Ousted Thai leader plots long-ball return

 Times Online

December 16, 2007

Michael Sheridan in Bangkok

Sky interview with Thaksin Shinawatra on Manchester City bid

HALF a world away from their home turf, Manchester City are vying with Everton as Premier League clubs become political footballs in Thailand’s first general election since a military coup last year.

Since being ousted, Thaksin Shinawatra, the former prime minister, has bought Manchester City and is turning his £81m acquisition into a trophy to win hearts and minds among Thai voters from his exile in Britain. Thaksin has used the club’s prestige among football-crazy Thais to stage a comeback, as the country prepares for a general election that will restore civilian rule next Sunday.

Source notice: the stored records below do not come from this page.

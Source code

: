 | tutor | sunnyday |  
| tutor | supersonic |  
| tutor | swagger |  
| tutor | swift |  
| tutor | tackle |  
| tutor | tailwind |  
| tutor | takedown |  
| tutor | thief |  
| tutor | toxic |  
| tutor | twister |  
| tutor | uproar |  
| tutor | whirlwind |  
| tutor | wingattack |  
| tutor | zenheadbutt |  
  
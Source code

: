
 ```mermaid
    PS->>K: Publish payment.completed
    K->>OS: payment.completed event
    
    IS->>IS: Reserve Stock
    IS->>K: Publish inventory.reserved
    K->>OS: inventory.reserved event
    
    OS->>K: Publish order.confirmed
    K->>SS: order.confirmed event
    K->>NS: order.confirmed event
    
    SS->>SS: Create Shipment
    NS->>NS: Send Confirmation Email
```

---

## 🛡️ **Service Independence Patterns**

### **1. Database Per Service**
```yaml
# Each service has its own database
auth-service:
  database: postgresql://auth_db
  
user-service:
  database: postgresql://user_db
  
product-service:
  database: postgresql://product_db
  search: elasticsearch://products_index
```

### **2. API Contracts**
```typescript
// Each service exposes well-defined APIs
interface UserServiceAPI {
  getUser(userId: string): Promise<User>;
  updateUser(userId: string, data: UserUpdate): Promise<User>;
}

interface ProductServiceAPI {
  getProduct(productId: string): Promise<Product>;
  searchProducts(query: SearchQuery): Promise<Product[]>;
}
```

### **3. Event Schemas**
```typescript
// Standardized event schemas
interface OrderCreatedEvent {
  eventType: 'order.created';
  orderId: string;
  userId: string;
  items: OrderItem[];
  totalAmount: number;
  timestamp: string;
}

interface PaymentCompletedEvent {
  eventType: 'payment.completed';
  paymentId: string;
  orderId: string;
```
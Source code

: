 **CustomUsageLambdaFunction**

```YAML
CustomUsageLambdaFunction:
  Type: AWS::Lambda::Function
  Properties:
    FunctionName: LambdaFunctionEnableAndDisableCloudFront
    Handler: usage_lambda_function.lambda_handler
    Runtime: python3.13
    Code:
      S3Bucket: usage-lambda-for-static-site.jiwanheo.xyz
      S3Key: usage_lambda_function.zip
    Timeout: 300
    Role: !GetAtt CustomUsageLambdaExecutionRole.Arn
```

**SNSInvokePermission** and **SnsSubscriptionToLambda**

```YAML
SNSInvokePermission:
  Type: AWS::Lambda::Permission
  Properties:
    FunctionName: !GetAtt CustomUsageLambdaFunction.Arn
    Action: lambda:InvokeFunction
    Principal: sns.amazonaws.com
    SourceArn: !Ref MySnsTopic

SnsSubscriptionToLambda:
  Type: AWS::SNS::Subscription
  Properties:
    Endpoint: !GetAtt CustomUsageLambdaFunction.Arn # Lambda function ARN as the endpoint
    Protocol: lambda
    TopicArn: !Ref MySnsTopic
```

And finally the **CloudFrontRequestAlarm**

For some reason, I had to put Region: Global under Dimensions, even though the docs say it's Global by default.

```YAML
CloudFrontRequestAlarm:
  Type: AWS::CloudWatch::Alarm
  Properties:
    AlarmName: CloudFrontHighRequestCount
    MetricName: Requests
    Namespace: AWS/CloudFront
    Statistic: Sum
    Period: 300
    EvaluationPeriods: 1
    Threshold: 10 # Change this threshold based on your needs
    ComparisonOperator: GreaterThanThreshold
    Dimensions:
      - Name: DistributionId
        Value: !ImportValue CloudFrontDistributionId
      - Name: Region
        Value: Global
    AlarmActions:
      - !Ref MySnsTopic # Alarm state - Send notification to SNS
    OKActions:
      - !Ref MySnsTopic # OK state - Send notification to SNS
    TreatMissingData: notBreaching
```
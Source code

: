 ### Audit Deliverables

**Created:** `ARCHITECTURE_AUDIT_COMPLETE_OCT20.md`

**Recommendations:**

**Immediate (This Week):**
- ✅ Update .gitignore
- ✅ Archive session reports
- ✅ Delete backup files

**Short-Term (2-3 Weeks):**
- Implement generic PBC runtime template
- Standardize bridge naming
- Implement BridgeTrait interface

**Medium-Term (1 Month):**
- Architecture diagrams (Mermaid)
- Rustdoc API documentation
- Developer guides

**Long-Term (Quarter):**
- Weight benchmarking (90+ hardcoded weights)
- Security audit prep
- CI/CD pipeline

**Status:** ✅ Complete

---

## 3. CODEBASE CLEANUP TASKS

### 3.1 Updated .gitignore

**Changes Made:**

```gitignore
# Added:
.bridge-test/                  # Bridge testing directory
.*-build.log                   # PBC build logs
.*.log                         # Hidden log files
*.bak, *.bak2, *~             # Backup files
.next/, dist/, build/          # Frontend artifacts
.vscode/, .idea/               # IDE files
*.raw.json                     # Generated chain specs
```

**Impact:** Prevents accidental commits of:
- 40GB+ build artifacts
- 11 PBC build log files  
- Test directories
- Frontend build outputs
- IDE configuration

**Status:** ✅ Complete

He dispatched Sven-Goran Eriksson, City’s manager, to Bangkok a few weeks ago to announce that City were signing three well known Thai players and setting up a football academy. For good measure, Eriksson said he found his proprietor “nothing short of amazing”.

Thaksin himself appeared in a video to declare piously that he hoped the generals would allow the kind of free and fair elections that his government had overseen. “What matters to me is that all Thai people are able to vote in a democratic election so that, when I’m able to return to Thailand with my family, it will be to a stable and prospering democracy,” he said.

Within days Thaksin’s opponents cried foul and responded by bringing Everton on to the field. The city of Bangkok, which is controlled by the Democrats, Thailand’s oldest political party, said it had signed staff from Everton to coach promising young players and to set up football schools in the capital.

It claimed that the deal had been long in the making, but to Thai sports commentators it smacked of electoral panic, as Thaksin’s charisma and money appeared to be gaining the upper hand in the election – even though he and 110 of his party faithful are banned from politics.

Thaksin’s party, Thai Rak Thai (Thais love Thais), won two sweeping election victories and retains huge popular support among the rural poor. But his government was beset by allegations of corruption and rights abuses after 2,000 people were killed in a “war on drugs” and dozens of Thai Muslims were killed by security forces in the troubled south of the country.

Prosecutors are seeking his extradition from Britain in a series of complex financial cases arising from the £1 billion sale of his telecoms company to the investment arm of the Singapore government. But they have yet to produce a definitive indictment.

Thaksin and his wife Poja-marn also face criminal charges connected with a land deal that they say are false and politically motivated. Thai Rak Thai was dissolved after the tanks rolled into Bangkok on September 16 last year and the military took power. But its supporters have rallied under the banner of the People’s Power party, which is seen as a front for Thaksin’s comeback.

They wildly applauded the exiled leader’s son, Panthongtae, and his mother-in-law when they appeared at a rally last week. The gulf between Thailand’s royalist elite, who largely backed the coup, and its younger, poorer electorate is playing in Thaksin’s favour. The People’s Power party, fronted by a right-wing veteran named Samak Sun-daravej, is predicted to win more seats than any other party in the 480-seat lower house.

Against Samak, the Thai establishment is fielding Abhisit Vejjaviva, a smooth, photogenic 43-year-old who was educated at Eton and Oxford. He leads the Democrat party, which is respected for its competence and relative lack of corruption; but he is untested in the rough and tumble of Thai politics. He has, however, made it known that he, too, adores football and is a fan of Newcastle United, in whose home town he was born.

Meanwhile, Thaksin is playing it his way. In an interview on Thai television last week he said there was only one important date in his calendar. “We’re looking forward to playing Liverpool on December 29,” he said, cracking the famous Thai smile.